> _Work to complete_
Reply with one number only: the count of lines below that contain the word "currently".

> _Records_
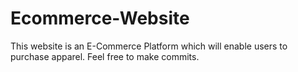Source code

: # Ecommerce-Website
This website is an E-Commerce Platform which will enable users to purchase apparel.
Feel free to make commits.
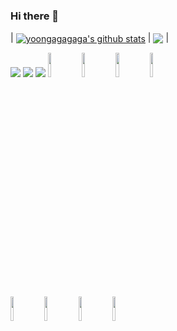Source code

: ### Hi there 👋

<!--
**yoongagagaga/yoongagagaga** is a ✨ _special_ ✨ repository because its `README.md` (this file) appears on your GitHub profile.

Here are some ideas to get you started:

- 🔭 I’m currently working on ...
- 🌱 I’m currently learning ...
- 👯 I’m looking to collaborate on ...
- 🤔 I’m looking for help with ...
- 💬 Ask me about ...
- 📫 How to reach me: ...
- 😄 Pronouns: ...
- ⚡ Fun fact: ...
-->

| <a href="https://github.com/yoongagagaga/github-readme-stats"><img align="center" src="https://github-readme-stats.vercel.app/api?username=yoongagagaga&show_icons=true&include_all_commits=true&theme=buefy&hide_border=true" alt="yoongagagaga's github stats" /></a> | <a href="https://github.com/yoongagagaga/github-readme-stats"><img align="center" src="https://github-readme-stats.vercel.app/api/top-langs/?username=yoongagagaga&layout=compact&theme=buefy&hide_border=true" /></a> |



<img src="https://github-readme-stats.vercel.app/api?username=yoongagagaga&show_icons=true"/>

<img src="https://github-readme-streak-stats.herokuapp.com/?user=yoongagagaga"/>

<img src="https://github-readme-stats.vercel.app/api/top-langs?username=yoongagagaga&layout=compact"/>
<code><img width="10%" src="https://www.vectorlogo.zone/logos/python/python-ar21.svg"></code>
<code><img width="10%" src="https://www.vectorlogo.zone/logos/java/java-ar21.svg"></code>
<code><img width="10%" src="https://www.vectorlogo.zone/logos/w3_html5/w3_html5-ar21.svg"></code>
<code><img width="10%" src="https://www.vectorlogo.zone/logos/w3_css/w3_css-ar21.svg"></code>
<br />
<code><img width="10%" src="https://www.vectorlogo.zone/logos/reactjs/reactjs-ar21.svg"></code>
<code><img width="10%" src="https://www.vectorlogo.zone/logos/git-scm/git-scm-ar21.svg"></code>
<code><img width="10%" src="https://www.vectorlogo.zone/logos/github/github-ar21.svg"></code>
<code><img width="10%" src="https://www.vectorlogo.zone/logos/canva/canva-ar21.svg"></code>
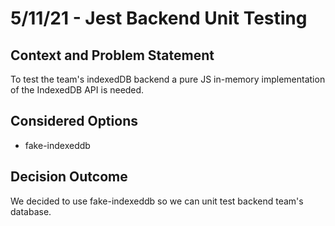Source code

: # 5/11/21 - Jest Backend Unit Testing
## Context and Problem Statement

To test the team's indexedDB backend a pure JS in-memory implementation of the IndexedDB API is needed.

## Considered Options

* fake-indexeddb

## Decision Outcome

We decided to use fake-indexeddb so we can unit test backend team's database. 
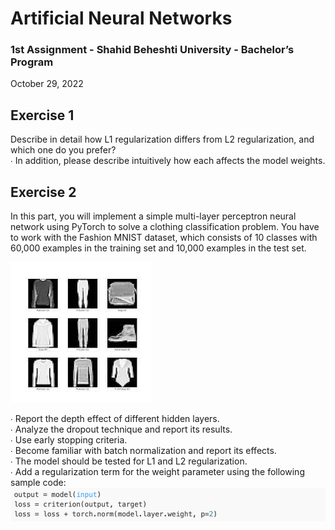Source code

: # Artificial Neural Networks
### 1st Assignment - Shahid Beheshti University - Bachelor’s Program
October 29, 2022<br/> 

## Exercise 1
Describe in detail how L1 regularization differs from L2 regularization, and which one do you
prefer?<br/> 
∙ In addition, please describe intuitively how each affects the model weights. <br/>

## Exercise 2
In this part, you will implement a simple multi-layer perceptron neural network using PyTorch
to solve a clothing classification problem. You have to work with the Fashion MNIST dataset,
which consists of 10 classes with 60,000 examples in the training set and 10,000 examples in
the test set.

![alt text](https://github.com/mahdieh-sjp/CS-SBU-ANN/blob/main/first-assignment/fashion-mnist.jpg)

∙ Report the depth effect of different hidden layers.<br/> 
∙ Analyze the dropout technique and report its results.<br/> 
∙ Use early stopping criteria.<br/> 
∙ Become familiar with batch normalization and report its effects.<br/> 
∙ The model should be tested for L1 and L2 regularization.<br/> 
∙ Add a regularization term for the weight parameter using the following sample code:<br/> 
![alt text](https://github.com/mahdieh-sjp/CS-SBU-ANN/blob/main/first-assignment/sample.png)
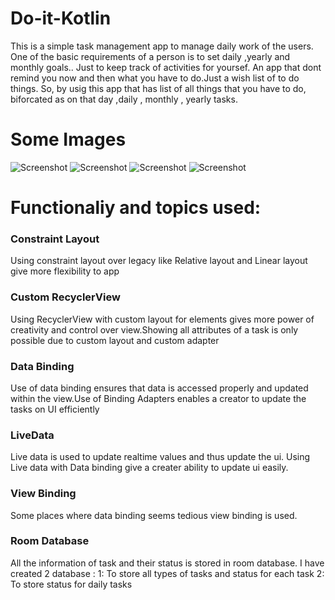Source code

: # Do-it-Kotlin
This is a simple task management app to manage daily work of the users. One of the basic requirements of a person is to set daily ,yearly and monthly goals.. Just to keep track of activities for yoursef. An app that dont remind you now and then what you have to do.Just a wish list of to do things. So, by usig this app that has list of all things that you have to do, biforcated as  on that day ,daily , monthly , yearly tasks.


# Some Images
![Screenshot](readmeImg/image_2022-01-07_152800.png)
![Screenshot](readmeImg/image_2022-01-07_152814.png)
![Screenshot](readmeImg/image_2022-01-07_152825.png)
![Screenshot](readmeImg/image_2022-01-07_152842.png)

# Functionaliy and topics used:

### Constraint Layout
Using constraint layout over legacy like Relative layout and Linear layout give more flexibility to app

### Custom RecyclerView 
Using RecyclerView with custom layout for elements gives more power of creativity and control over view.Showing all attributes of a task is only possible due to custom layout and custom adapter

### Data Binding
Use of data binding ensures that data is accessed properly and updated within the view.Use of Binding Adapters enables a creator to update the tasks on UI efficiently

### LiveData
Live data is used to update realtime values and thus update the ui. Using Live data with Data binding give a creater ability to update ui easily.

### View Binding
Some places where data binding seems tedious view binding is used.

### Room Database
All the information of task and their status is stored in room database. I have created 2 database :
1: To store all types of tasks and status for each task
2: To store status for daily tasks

> _Finished task_
2